The brand name was born out of a little boy’s curiosity about the purity of water.
As he grew, his curiosity led him to look for other brands that claimed to contain pure water.
The idea was to have a product that was pure, but not too pure, that could be enjoyed without any chemical or chemical-laden additives.
The company’s name was coined after a popular baby name for a child born with a rare disorder called hydrocephalus, which causes abnormal growth of brain tissue.
Pure water became the most sought after brand in baby’s bathroom when it was released in 2010.
The brand’s marketing efforts and marketing materials claimed the product was made with pure water from water purifying tablets.
But the Pure Water brand is actually made with copper, a mineral that was once believed to contain the same properties as copper, but which is no longer mined.
Copper is mined in Peru, Bolivia, and Brazil, according to the U.S. Geological Survey.
As a result, Pure Water’s brand name is misleading, said Michael P. Kucharski, a water scientist and professor of water sciences at Rice University in Houston, Texas.
In the United States, copper has been mined since the 1950s, but the world is slowly turning away from the mining industry, and we are moving away from using copper-based products in products like toilet paper, paper towels, toothpaste, and water filters, he said.
Pricing for Pure Water products ranges from $5 to $10 a bottle, depending on the type of water it contains, and the price depends on the size of the bottle and the product itself.
The Pure Water website, which describes the water as “a pure, pure copper” and a “water that is not too watery,” states that the product comes in a glass bottle and comes with a one-year guarantee.
But the company’s promotional materials also claim that Pure Water water contains “no mineral, no chemical, no preservatives, no harsh chemicals and no fillers.”

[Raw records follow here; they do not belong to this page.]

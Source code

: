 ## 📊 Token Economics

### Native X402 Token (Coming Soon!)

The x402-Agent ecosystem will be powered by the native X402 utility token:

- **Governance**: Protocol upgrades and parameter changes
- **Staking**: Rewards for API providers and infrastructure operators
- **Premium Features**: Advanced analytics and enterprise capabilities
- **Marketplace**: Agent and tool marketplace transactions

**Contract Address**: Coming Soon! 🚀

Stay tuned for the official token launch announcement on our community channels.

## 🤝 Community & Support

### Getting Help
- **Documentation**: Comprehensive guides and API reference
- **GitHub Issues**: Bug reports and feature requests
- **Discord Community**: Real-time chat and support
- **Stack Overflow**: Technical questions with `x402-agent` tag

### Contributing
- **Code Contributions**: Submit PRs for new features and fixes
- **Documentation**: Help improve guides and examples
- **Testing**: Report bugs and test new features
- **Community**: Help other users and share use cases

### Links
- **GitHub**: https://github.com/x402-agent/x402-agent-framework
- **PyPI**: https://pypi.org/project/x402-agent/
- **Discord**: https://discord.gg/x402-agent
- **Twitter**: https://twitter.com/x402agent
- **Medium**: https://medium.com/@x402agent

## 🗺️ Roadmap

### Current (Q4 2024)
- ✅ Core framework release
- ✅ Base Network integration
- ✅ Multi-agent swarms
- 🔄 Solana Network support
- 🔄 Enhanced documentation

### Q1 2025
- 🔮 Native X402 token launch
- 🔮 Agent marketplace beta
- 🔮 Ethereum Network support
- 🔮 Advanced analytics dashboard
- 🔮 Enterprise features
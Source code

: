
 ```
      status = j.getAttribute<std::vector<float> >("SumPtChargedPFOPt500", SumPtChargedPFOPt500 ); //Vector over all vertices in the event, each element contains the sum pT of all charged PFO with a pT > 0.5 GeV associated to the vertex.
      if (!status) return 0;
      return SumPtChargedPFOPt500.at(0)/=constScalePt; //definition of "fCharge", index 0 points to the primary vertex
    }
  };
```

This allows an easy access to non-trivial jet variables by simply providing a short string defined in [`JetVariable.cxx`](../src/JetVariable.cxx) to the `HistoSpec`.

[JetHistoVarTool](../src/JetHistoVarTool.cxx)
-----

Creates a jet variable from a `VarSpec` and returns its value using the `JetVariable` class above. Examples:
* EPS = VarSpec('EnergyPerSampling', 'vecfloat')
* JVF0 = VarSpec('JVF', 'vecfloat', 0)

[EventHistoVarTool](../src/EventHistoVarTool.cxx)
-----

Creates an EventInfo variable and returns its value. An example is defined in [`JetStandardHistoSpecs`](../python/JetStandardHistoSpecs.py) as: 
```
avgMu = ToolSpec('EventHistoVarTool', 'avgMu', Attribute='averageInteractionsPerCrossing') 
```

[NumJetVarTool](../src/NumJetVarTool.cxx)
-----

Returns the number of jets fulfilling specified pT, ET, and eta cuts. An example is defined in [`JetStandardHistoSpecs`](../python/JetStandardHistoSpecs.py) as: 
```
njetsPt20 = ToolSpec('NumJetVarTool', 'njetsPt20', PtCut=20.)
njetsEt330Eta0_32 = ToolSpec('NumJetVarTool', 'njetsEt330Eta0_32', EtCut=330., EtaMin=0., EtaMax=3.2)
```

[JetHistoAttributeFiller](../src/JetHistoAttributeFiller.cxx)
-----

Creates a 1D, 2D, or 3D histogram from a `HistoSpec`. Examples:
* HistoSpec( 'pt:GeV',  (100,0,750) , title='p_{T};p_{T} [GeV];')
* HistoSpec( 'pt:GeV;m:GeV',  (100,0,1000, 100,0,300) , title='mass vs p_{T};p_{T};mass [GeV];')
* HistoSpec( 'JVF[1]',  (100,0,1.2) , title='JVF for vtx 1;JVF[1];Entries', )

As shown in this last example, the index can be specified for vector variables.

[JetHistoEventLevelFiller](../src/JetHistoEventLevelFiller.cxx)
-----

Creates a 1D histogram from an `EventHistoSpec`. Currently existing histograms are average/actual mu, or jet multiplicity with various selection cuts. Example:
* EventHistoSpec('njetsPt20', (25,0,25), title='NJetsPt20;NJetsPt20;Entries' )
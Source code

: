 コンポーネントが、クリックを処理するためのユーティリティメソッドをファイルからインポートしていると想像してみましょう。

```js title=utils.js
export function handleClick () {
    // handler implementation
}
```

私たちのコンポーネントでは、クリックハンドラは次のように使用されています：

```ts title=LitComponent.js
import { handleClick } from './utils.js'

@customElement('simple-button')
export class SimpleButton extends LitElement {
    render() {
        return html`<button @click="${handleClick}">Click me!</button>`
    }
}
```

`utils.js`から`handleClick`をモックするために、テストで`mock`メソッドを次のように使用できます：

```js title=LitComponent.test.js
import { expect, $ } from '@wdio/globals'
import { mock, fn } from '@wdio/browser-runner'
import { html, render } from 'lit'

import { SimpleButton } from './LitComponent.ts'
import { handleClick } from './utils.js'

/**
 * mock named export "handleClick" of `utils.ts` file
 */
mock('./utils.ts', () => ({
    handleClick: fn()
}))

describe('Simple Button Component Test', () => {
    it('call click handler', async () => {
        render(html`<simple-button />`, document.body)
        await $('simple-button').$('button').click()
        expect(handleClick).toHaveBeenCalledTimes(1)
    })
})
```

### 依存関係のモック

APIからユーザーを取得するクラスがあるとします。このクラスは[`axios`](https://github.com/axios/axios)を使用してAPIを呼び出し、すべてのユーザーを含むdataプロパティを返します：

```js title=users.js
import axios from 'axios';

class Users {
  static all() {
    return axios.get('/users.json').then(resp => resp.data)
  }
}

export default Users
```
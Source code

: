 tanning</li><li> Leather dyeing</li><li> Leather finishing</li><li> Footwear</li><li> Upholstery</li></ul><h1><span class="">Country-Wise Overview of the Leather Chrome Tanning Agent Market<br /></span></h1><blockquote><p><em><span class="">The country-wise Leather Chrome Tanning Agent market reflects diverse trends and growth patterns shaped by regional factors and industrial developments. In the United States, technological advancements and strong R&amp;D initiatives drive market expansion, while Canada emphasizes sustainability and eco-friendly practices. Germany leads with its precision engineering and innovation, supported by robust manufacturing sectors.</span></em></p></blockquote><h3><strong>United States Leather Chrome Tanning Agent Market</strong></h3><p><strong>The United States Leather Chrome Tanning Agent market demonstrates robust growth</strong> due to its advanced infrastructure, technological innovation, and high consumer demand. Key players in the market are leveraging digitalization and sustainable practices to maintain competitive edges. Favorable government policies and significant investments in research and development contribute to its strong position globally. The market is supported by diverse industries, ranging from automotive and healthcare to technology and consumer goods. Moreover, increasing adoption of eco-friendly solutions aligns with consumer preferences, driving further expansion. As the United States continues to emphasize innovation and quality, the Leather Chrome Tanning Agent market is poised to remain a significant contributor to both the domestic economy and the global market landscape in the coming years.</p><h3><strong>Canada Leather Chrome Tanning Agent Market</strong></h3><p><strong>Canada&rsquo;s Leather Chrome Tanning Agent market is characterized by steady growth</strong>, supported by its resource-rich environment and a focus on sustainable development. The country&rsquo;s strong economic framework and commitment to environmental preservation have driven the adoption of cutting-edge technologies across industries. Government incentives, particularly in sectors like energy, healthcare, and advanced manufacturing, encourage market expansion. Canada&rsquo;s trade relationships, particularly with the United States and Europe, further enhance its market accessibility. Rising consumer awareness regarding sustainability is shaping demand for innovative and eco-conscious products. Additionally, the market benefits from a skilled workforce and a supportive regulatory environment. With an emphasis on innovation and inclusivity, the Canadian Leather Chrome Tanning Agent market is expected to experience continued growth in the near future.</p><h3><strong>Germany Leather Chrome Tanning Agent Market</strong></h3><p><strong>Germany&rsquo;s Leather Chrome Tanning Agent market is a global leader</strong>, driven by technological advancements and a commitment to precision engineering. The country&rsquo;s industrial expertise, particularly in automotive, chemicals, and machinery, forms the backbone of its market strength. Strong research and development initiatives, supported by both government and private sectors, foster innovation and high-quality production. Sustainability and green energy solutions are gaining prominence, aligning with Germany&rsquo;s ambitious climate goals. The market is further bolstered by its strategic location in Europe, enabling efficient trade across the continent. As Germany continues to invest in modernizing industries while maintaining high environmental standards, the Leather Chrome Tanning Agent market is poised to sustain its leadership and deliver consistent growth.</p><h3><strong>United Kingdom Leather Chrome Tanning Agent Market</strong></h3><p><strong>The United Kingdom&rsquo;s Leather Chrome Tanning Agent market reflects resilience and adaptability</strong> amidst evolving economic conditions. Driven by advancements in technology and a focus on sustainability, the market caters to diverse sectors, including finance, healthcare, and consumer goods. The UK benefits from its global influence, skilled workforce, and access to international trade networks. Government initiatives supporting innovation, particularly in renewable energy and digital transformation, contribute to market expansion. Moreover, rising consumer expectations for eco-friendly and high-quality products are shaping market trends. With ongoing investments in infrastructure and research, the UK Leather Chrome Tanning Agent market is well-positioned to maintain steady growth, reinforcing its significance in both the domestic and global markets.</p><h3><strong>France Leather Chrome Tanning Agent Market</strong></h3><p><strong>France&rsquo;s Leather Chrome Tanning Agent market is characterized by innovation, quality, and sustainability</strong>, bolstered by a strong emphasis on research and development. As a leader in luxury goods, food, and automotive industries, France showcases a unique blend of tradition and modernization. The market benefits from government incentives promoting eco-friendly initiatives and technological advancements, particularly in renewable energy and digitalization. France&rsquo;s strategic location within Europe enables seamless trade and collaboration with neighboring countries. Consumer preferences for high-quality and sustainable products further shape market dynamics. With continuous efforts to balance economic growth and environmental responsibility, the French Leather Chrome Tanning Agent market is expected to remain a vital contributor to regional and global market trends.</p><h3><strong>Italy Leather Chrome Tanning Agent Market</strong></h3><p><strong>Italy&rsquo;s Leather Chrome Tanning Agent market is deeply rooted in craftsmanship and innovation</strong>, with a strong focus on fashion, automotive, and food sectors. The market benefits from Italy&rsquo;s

“Pure water is the perfect choice for any family’s needs,” the PureWater website states.
It says the water is “not a miracle water.”
But its ingredients are not miracle, according.
The company also says that the water contains trace amounts of some minerals, including zinc, chromium, and calcium, which can cause skin irritation and headaches.
But water quality experts have told the Washington Times that copper is not essential for proper health.
The National Academy of Sciences found in 2009 that copper has a negligible amount of minerals in the water it drinks, according the paper.
The National Academy found that a copper-containing product can have a positive effect on skin health, but that it does not contribute significantly to tooth decay.
And studies have also found that children who drink water from copper-sourced sources tend to be healthier than those who drink from filtered water.
In a 2011 study, the University of Pennsylvania School of Medicine researchers found that drinking filtered water improved cognitive function and had no adverse effects on blood pressure.
But while some water-based health claims might be true, Kucharyski said that the fact that the Purewater brand is still sold today means that the company has not been fully honest with its consumers about its product.
“Pure Water claims that it is a water with no contaminants,” he said, “but they’re selling water that has copper and zinc, and then they’re making claims that the copper and the zinc are not bad things to be drinking.”
The Washington Times reached out to Pure Water for comment, but did not receive a response.